Nach den bisher durchgesickerten Erkenntnissen ist die Galaxy S26-Serie nicht gerade ein Feuerwerk an Neuerungen. Ein jetzt offiziell angekündigtes technisches Upgrade ist in der heutigen Zeit jedoch mit Sicherheit das Ding des Jahres in der Smartphone-Welt.

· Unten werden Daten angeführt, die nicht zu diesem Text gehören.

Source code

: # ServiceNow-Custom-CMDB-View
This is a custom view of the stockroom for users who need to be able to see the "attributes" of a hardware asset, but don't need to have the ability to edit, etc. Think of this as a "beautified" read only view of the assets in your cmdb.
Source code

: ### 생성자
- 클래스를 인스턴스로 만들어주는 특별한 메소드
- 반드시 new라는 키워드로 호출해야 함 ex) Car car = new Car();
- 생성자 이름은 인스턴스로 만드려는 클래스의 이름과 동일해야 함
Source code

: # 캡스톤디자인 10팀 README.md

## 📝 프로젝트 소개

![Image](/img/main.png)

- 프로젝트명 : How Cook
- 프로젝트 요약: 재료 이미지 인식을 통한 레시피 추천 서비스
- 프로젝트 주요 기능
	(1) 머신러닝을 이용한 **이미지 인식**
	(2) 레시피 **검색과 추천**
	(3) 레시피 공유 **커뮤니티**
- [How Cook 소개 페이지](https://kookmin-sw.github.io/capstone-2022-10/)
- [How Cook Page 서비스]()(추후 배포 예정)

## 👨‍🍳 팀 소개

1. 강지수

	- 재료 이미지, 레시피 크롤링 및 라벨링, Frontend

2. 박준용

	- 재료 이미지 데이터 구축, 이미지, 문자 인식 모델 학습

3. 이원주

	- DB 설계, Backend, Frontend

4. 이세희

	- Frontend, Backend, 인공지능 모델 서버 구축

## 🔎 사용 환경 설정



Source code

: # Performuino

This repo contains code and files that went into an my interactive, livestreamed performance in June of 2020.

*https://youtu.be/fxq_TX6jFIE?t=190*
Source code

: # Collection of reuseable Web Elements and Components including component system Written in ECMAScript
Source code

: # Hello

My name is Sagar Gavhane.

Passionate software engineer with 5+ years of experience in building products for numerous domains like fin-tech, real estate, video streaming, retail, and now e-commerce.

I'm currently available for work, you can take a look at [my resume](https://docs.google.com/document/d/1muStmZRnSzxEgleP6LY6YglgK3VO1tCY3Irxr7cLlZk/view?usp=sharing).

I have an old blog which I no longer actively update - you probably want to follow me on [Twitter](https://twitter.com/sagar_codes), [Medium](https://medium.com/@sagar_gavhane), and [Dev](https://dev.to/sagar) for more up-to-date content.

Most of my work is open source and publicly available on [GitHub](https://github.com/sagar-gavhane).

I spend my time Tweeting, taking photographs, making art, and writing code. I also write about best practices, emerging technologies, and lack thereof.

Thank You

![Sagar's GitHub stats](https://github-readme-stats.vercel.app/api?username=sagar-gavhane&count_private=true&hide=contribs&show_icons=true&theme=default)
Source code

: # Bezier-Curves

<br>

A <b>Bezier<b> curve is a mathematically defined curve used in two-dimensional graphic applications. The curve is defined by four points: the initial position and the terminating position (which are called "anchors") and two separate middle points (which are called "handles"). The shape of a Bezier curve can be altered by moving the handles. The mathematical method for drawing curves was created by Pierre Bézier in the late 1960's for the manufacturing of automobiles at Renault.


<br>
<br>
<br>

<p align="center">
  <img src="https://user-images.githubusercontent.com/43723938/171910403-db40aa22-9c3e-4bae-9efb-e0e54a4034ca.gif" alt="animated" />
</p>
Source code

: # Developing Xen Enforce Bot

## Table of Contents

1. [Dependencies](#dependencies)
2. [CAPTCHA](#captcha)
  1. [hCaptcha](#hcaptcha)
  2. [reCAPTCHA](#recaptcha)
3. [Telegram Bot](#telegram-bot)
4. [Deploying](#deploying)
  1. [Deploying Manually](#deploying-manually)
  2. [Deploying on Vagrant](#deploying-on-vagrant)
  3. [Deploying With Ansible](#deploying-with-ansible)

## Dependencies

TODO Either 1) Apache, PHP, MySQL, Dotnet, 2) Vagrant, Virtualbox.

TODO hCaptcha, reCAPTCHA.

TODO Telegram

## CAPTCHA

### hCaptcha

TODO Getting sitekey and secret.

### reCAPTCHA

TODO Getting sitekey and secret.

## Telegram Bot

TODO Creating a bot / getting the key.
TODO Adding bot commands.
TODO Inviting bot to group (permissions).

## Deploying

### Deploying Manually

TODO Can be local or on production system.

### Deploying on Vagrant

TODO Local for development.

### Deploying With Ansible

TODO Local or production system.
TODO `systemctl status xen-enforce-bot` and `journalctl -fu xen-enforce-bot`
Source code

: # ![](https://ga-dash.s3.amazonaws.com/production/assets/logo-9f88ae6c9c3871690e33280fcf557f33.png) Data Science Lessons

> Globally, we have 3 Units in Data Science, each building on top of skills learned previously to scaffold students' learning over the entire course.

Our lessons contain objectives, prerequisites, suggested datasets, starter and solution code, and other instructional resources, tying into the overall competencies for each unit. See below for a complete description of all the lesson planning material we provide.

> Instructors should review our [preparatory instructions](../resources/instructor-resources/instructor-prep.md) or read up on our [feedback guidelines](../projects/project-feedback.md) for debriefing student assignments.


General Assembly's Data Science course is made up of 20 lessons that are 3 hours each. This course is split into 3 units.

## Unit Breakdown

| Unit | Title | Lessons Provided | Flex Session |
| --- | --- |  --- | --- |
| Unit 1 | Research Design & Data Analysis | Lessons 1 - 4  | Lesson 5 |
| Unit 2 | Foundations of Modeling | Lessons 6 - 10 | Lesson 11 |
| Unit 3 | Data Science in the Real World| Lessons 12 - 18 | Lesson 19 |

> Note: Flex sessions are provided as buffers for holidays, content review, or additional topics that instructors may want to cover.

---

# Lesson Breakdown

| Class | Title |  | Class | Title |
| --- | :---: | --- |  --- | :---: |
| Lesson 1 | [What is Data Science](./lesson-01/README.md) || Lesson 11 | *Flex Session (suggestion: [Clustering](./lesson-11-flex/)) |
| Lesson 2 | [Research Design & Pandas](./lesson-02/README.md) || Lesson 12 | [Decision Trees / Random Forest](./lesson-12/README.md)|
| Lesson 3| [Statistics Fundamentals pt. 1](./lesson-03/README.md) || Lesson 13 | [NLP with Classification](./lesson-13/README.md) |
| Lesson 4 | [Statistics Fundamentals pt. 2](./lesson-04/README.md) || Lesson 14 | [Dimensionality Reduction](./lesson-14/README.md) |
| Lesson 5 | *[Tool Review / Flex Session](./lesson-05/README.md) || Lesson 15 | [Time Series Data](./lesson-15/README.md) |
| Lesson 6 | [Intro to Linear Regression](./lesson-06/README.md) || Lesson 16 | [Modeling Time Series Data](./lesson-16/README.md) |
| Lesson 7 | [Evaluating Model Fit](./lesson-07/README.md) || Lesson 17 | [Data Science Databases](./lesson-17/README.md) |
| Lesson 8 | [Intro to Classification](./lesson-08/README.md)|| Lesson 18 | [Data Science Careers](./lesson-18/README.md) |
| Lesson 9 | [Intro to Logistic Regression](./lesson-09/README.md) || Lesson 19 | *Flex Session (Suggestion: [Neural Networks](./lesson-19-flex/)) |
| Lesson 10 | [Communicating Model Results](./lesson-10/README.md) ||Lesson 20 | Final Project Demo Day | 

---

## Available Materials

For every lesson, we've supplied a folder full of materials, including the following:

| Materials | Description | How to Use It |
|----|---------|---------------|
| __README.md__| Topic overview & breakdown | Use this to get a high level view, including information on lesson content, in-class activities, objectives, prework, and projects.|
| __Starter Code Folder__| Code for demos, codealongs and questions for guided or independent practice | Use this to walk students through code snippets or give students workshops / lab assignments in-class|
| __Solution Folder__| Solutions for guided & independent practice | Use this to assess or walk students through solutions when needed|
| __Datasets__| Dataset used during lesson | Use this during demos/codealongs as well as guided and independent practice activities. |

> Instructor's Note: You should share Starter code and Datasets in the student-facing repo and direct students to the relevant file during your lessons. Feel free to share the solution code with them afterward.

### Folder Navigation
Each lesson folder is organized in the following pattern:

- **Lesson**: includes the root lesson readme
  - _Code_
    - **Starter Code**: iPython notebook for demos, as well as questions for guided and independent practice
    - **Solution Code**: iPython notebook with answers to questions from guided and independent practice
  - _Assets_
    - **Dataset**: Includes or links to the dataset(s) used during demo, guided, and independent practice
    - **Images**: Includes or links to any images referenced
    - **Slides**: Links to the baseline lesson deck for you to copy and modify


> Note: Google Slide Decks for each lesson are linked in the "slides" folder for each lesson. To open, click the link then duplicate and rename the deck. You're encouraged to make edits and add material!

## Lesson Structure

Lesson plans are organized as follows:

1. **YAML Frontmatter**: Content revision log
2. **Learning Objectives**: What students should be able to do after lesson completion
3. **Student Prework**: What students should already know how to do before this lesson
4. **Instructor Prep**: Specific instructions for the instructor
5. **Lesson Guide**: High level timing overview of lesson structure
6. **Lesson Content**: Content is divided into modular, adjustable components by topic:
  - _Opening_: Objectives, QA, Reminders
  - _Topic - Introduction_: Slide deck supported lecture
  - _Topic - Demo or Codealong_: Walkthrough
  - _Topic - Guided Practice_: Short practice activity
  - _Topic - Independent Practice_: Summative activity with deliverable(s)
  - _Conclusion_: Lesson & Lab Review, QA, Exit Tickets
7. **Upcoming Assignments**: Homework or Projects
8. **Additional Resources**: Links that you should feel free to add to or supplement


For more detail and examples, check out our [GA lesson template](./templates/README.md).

Die meisten werden eigentlich so gut wie alles mit ihrem Telefon machen. Private Fotos, private Nachrichten, sensible Chats mit der KI, Banking, Kommunikation mit Arbeitskollegen und viele andere alltägliche Dinge. Oftmals macht man vieles davon in der Öffentlichkeit, man hat das Mobilgerät einstecken und kann jederzeit darauf zugreifen.
Samsung integriert Privacy-Folie als technische Lösung in das Display
Was ist das bisherige Problem daran? Jeder kann auf euren Bildschirm schauen. Wer euch näher kommt, kann einen Blick darauf werfen. Gerade an Orten mit vielen Menschen, zum Beispiel in der Bahn, kann das echt blöd sein. Samsung hat dafür jetzt die technische Lösung und integriert eine Privatsphäre-Folie in die Bildschirme der Galaxy S26-Smartphones.
Wobei die ersten Teaser andeuten, dass es eher ein Feature nur im Galaxy S26 Ultra ist und das würde die Leaks der letzten Wochen bestätigen. Der Bildschirm des neuen Flaggschiffs kann auf „privat“ gestellt werden, somit ist es nicht nur oder nur schwierig möglich, Inhalte auf dem Bildschirm zu erkennen, wenn man nicht frontal darauf schaut.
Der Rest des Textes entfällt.